Music: Susanna and the Magical Orchestra: Melody Mountain (2006)
This post continues my assessment of the best pop albums of this past year. So far I’ve noted some trends among my favorites: a return to thinking about music-making as the production of albums and the fashionability of male falsetto harmonics. I’m not sure what to make of the latter, but a lot of folks’ favorites (like the Fleet Foxes) feature manly high-voices. Hmm.

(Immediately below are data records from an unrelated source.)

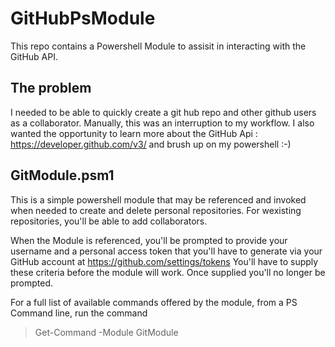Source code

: # GitHubPsModule #

This repo contains a Powershell Module to assisit in interacting with the GitHub API.

## The problem ##
I needed to be able to quickly create a git hub repo and other github users as a collaborator. Manually, this was an interruption to my workflow.
I also wanted the opportunity to learn more about the GitHub Api : https://developer.github.com/v3/ and brush up on my powershell :-)
	
## GitModule.psm1 ##
This is a simple powershell module that may be referenced and invoked when needed to  create and delete personal repositories. For wexisting repositories, you'll be able to add collaborators.
	
	
When the Module is referenced, you'll be prompted to provide your username and a personal access token that you'll have to generate via your GitHub account at https://github.com/settings/tokens
You'll have to supply these criteria before the module will work. Once supplied you'll no longer be prompted.

For a full list of available commands offered by the module, from a PS Command line, run the command
	
> Get-Command -Module GitModule

	


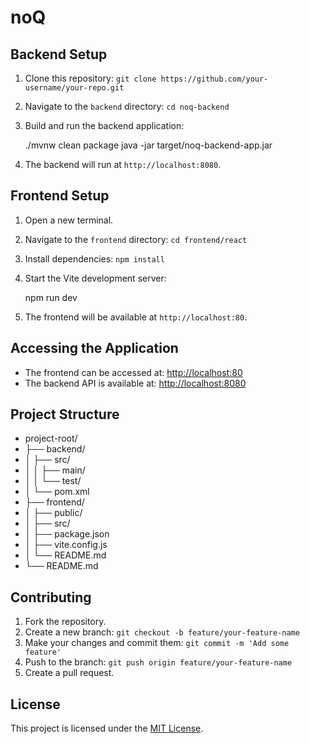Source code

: # noQ

## Backend Setup

1. Clone this repository: `git clone https://github.com/your-username/your-repo.git`
2. Navigate to the `backend` directory: `cd noq-backend`
3. Build and run the backend application:

   ./mvnw clean package
   java -jar target/noq-backend-app.jar

4. The backend will run at `http://localhost:8080`.

## Frontend Setup

1. Open a new terminal.
2. Navigate to the `frontend` directory: `cd frontend/react`
3. Install dependencies: `npm install`
4. Start the Vite development server:

   npm run dev

5. The frontend will be available at `http://localhost:80`.

## Accessing the Application

- The frontend can be accessed at: [http://localhost:80](http://localhost:3000)
- The backend API is available at: [http://localhost:8080](http://localhost:8080)

## Project Structure

- project-root/
- ├── backend/
- │ ├── src/
- │ │ ├── main/
- │ │ └── test/
- │ └── pom.xml
- ├── frontend/
- │ ├── public/
- │ ├── src/
- │ ├── package.json
- │ ├── vite.config.js
- │ └── README.md
- └── README.md


## Contributing

1. Fork the repository.
2. Create a new branch: `git checkout -b feature/your-feature-name`
3. Make your changes and commit them: `git commit -m 'Add some feature'`
4. Push to the branch: `git push origin feature/your-feature-name`
5. Create a pull request.


## License

This project is licensed under the [MIT License](LICENSE).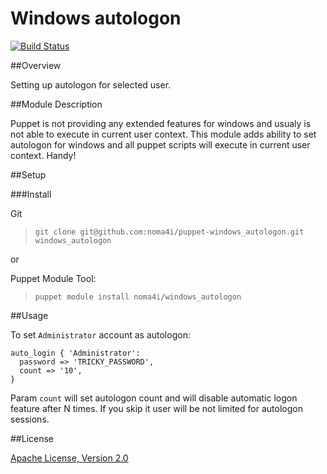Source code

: # Windows autologon

[![Build Status](https://travis-ci.org/noma4i/puppet-windows_autologon.png)](https://travis-ci.org/noma4i/puppet-windows_autologon)

##Overview

Setting up autologon for selected user.

##Module Description

Puppet is not providing any extended features for windows and usualy is not able to execute in current user context. This module adds ability to set autologon
 for windows and all puppet scripts will execute in current user context. Handy!

##Setup

###Install

Git
> `git clone git@github.com:noma4i/puppet-windows_autologon.git windows_autologon`

or

Puppet Module Tool:
> `puppet module install noma4i/windows_autologon`

##Usage

To set `Administrator` account as autologon:

    auto_login { 'Administrator':
      password => 'TRICKY_PASSWORD',
      count => '10',
    }


Param `count` will set autologon count and will disable automatic logon feature after N times. If you skip it user will be not limited for autologon sessions.

##License

[Apache License, Version 2.0](http://www.apache.org/licenses/LICENSE-2.0.html)



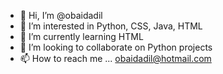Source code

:- 👋 Hi, I’m @obaidadil
- 👀 I’m interested in Python, CSS, Java, HTML
- 🌱 I’m currently learning HTML
- 💞️ I’m looking to collaborate on Python projects
- 📫 How to reach me ...
obaidadil@hotmail.com

<!---
obaidadil/obaidadil is a ✨ special ✨ repository because its `README.md` (this file) appears on your GitHub profile.
You can click the Preview link to take a look at your changes.
--->
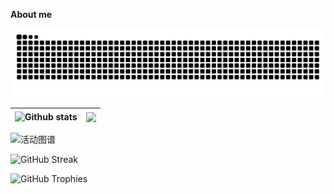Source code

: **About me**

![浅色](https://raw.githubusercontent.com/dtapps/dtapps/output/github-contribution-grid-snake.svg)

| <img align="center" src="https://github-readme-stats.vercel.app/api?username=dtapps&show_icons=true&include_all_commits=true&theme=buefy&hide_border=true&count_private=true" alt="Github stats" /> | <img align="center" src="https://github-readme-stats.vercel.app/api/top-langs/?username=dtapps&layout=compact&theme=buefy&hide_border=true&count_private=true" />|
| ------------- | ------------- |


![活动图谱](https://github-readme-activity-graph.vercel.app/graph?username=dtapps&theme=github-light&area=true&hide_border=true&line=FFD700&point=FF69B4)

![GitHub Streak](https://github-readme-streak-stats.herokuapp.com/?user=dtapps&theme=dark&hide_border=true)

![GitHub Trophies](https://github-profile-trophy.vercel.app/?username=dtapps&theme=dark_dracula&no-background=true)

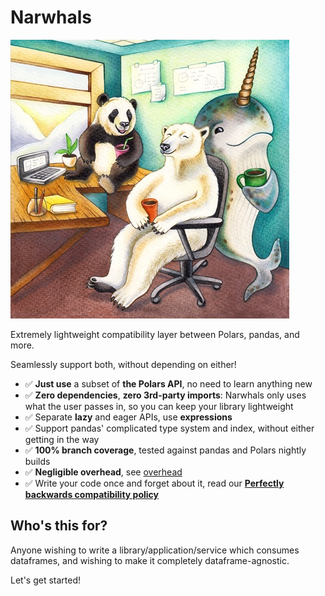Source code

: # Narwhals

![](assets/image.png)

Extremely lightweight compatibility layer between Polars, pandas, and more.

Seamlessly support both, without depending on either!

- ✅ **Just use** a subset of **the Polars API**, no need to learn anything new
- ✅ **Zero dependencies**, **zero 3rd-party imports**: Narwhals only uses what
  the user passes in, so you can keep your library lightweight
- ✅ Separate **lazy** and eager APIs, use **expressions**
- ✅ Support pandas' complicated type system and index, without
  either getting in the way
- ✅ **100% branch coverage**, tested against pandas and Polars nightly builds
- ✅ **Negligible overhead**, see [overhead](https://narwhals-dev.github.io/narwhals/overhead/)
- ✅ Write your code once and forget about it, read our [**Perfectly backwards compatibility policy**](https://narwhals-dev.github.io/narwhals/backcompat/)

## Who's this for?

Anyone wishing to write a library/application/service which consumes dataframes, and wishing to make it
completely dataframe-agnostic.

Let's get started!
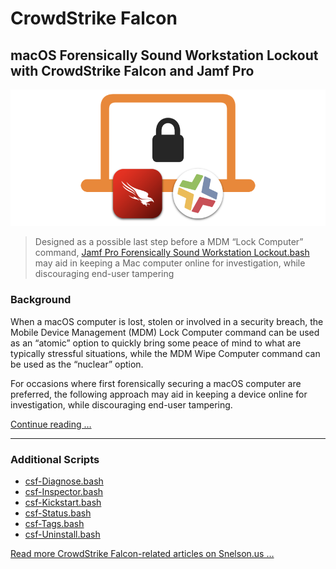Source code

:# CrowdStrike Falcon

## macOS Forensically Sound Workstation Lockout with CrowdStrike Falcon and Jamf Pro

![macOS Forensically Sound Workstation Lockout with CrowdStrike Falcon and Jamf Pro](images/fwsl_hero.png)

> Designed as a possible last step before a MDM “Lock Computer” command, [Jamf Pro Forensically Sound Workstation Lockout.bash](Jamf%20Pro%20Forensically%20Sound%20Workstation%20Lockout.bash) may aid in keeping a Mac computer online for investigation, while discouraging end-user tampering

### Background

When a macOS computer is lost, stolen or involved in a security breach, the Mobile Device Management (MDM) Lock Computer command can be used as an “atomic” option to quickly bring some peace of mind to what are typically stressful situations, while the MDM Wipe Computer command can be used as the “nuclear” option.

For occasions where first forensically securing a macOS computer are preferred, the following approach may aid in keeping a device online for investigation, while discouraging end-user tampering.

[Continue reading …](https://snelson.us/fswl)

---

### Additional Scripts
- [csf-Diagnose.bash](https://github.com/dan-snelson/dialog-scripts/blob/main/csf-Diagnose.bash)
- [csf-Inspector.bash](https://github.com/dan-snelson/dialog-scripts/blob/main/csf-Inspector.bash)
- [csf-Kickstart.bash](csf-Kickstart.bash)
- [csf-Status.bash](csf-Status.bash)
- [csf-Tags.bash](csf-Tags.bash)
- [csf-Uninstall.bash](csf-Uninstall.bash)

[Read more CrowdStrike Falcon-related articles on Snelson.us …](https://snelson.us/?s=falcon)
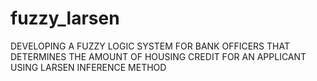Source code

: # fuzzy_larsen
DEVELOPING A FUZZY LOGIC SYSTEM FOR BANK OFFICERS THAT DETERMINES THE AMOUNT OF HOUSING CREDIT FOR AN APPLICANT USING LARSEN INFERENCE METHOD
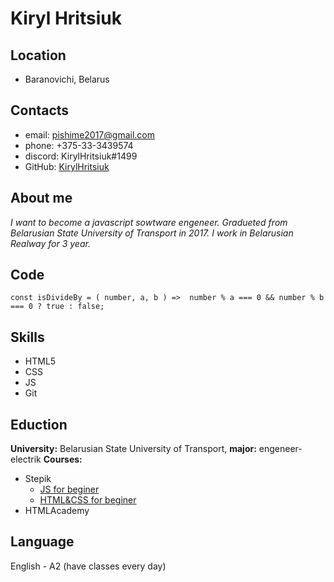 # Kiryl Hritsiuk
## Location 
- Baranovichi, Belarus
## Contacts
- email: pishime2017@gmail.com
- phone: +375-33-3439574
- discord: KirylHritsiuk#1499
- GitHub: [KirylHritsiuk](https://github.com/KirylHritsiuk)
## About me
_I want to become a javascript sowtware engeneer. Gradueted from Belarusian State University of Transport in 2017. I work in Belarusian Realway for 3 year._
## Code
`
const isDivideBy = ( number, a, b ) =>  number % a === 0 && number % b === 0 ? true : false;
`
## Skills
* HTML5
* CSS
* JS
* Git
## Eduction
**University:** Belarusian State University of Transport, **major:** engeneer-electrik
**Courses:** 
- Stepik 
  + [JS for beginer](https://stepik.org/cert/1393235)
  + [HTML&CSS for beginer](https://stepik.org/cert/983969)
- HTMLAcademy
  

## Language
English - A2 (have classes every day)
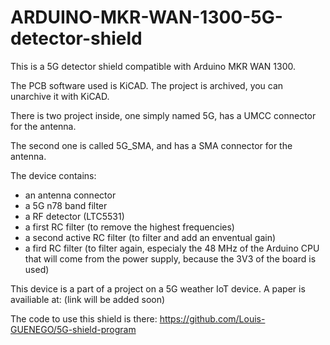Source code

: # ARDUINO-MKR-WAN-1300-5G-detector-shield

This is a 5G detector shield compatible with Arduino MKR WAN 1300.

The PCB software used is KiCAD. The project is archived, you can unarchive it with KiCAD.

There is two project inside, one simply named 5G, has a UMCC connector for the antenna.

The second one is called 5G_SMA, and has a SMA connector for the antenna.


The device contains:

- an antenna connector
- a 5G n78 band filter
- a RF detector (LTC5531)
- a first RC filter (to remove the highest frequencies)
- a second active RC filter (to filter and add an enventual gain)
- a fird RC filter (to filter again, especialy the 48 MHz of the Arduino CPU that will come from the power supply, because the 3V3 of the board is used)


This device is a part of a project on a 5G weather IoT device. A paper is availiable at: (link will be added soon)

The code to use this shield is there: https://github.com/Louis-GUENEGO/5G-shield-program
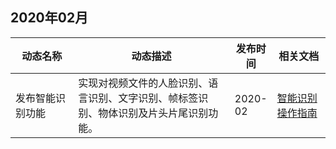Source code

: ## 2020年02月

<table >
<thead>
<tr>
<th width="20%">动态名称</th>
<th width="50%">动态描述</th>
 <th width="13%">发布时间</th>  
<th width="17%">相关文档</th>
</tr>
</thead>
<tbody><tr>
<td>发布智能识别功能</td>
<td >实现对视频文件的人脸识别、语言识别、文字识别、帧标签识别、物体识别及片头片尾识别功能。</td>
 <td>2020-02</td> 
<td><a href="https://cloud.tencent.com/document/product/1185/41328">智能识别操作指南</a></td>
</tr>
</tbody></table>

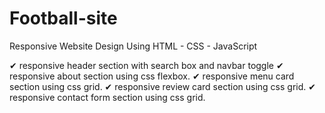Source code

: # Football-site

Responsive Website Design Using HTML - CSS - JavaScript

✔ responsive header section with search box and navbar toggle 
✔ responsive about section using css flexbox.
✔ responsive menu card section using css grid.
✔ responsive review card section using css grid.
✔ responsive contact form section using css grid.
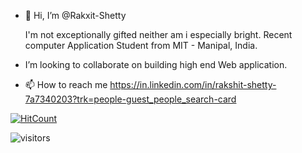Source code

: - 👋 Hi, I’m @Rakxit-Shetty

    I'm not exceptionally gifted neither am i especially bright.
    Recent computer Application Student from MIT - Manipal, India.


-  I’m looking to collaborate on building high end Web application.
- 📫 How to reach me https://in.linkedin.com/in/rakshit-shetty-7a7340203?trk=people-guest_people_search-card

[![HitCount](https://hits.dwyl.com/Rakxit-Shetty/Rakxit-Shetty.svg?style=flat-square)](http://hits.dwyl.com/Rakxit-Shetty/Rakxit-Shetty)
<!---
Rakxit-Shetty/Rakxit-Shetty is a ✨ special ✨ repository because its `README.md` (this file) appears on your GitHub profile.
You can click the Preview link to take a look at your changes.
--->
![visitors](https://visitor-badge.glitch.me/badge?page_id=page.id&left_color=green&right_color=red)
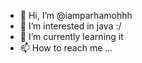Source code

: - 👋 Hi, I’m @iamparhamohhh
- 👀 I’m interested in java :/
- 🌱 I’m currently learning it
- 📫 How to reach me ...

<!---
iamparhamohhh/iamparhamohhh is a ✨ special ✨ repository because its `README.md` (this file) appears on your GitHub profile.
You can click the Preview link to take a look at your changes.
--->
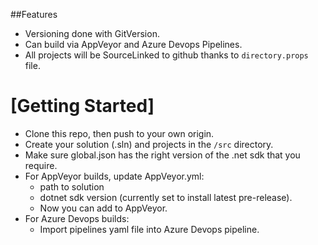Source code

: ##Features
- Versioning done with GitVersion.
- Can build via AppVeyor and Azure Devops Pipelines.
- All projects will be SourceLinked to github thanks to `directory.props` file.

# [Getting Started]
- Clone this repo, then push to your own origin.
- Create your solution (.sln) and projects in the `/src` directory.
- Make sure global.json has the right version of the .net sdk that you require.
- For AppVeyor builds, update AppVeyor.yml:
    - path to solution
    - dotnet sdk version (currently set to install latest pre-release).
    - Now you can add to AppVeyor.
- For Azure Devops builds:
    - Import pipelines yaml file into Azure Devops pipeline.  
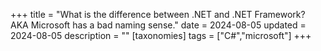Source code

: +++
title = "What is the difference between .NET and .NET Framework? AKA Microsoft has a bad naming sense."
date = 2024-08-05
updated = 2024-08-05
description = ""
[taxonomies]
tags = ["C#","microsoft"]
+++
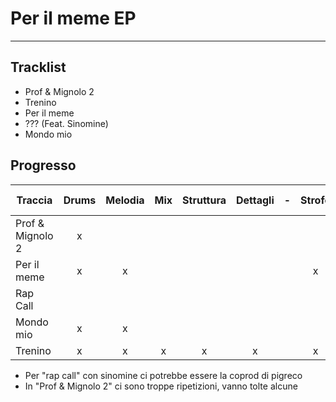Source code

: # Per il meme EP
---
## Tracklist
- Prof & Mignolo 2
- Trenino
- Per il meme
- ??? (Feat. Sinomine)
- Mondo mio

## Progresso
| Traccia          | Drums | Melodia | Mix | Struttura | Dettagli |  -  | Strofe | Ritornelli | Voci complete | Master |
| ---------------- |:-----:|:-------:|:---:|:---------:|:--------:|:---:|:------:|:----------:|:-------------:| ------ |
| Prof & Mignolo 2 |   x   |         |     |           |          |     |        |            |               |        |
| Per il meme      |   x   |    x    |     |           |          |     |   x    |     x      |               |        |
| Rap Call         |       |         |     |           |          |     |        |            |               |        |
| Mondo mio        |   x   |    x    |     |           |          |     |        |     x      |               |        |
| Trenino          |   x   |    x    |  x  |     x     |    x     |     |   x    |     x      |       x       |        |

- Per "rap call" con sinomine ci potrebbe essere la coprod di pigreco
- In "Prof & Mignolo 2" ci sono troppe ripetizioni, vanno tolte alcune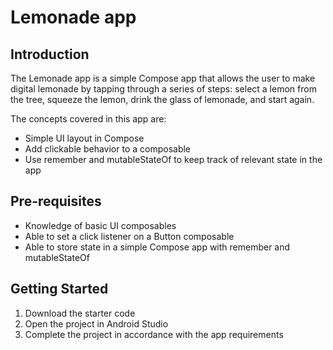  Lemonade app
==================================

Introduction
------------

The Lemonade app is a simple Compose app that allows the user to make digital lemonade by tapping
through a series of steps: select a lemon from the tree, squeeze the lemon, drink the glass of
lemonade, and start again.

The concepts covered in this app are:
- Simple UI layout in Compose
- Add clickable behavior to a composable
- Use remember and mutableStateOf to keep track of relevant state in the app

Pre-requisites
--------------

- Knowledge of basic UI composables
- Able to set a click listener on a Button composable
- Able to store state in a simple Compose app with remember and mutableStateOf

Getting Started
---------------

1. Download the starter code
2. Open the project in Android Studio
3. Complete the project in accordance with the app requirements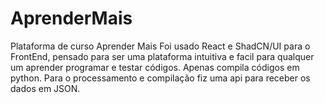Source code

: 
# AprenderMais
Plataforma de curso Aprender Mais 
Foi usado React e ShadCN/UI para o FrontEnd, pensado para ser uma plataforma intuitiva e facil para qualquer um aprender programar e testar códigos. Apenas compila códigos em python.
Para o processamento e compilação fiz uma api para receber os dados em JSON.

Hercules and Love Affair: self-titled
The final track on this fantastic, intellectual dance record is an homage to the Muppets band, Dr. Teeth and Electric Mayhem. Need I say more? Well, I suppose so: this is a really interesting, upbeat-but-melancholic dance album that reminds one of the old acid/soul/house/electro-funk era (back when I was a high school clubber: think Inner City, Kyper, Egyptian Lover) with some slower grooves thrown in for variety. A number of tracks feature Anthony Hagerty (Antony and the Johnsons), like the opening “Free Will,” overdubbed with a chorus of himself hitting some high notes at the end in desperation. Another track featuring Hagerty—one of my favorite vocalists these days—is “Bling,” which features a Van Helden-esque disco-bass groove, brass riffs, and lots of tambourine. This album is super-queer in its sensibility, both danceable but earphone-on-the-plane friendly. You need it for your New Year’s Eve party.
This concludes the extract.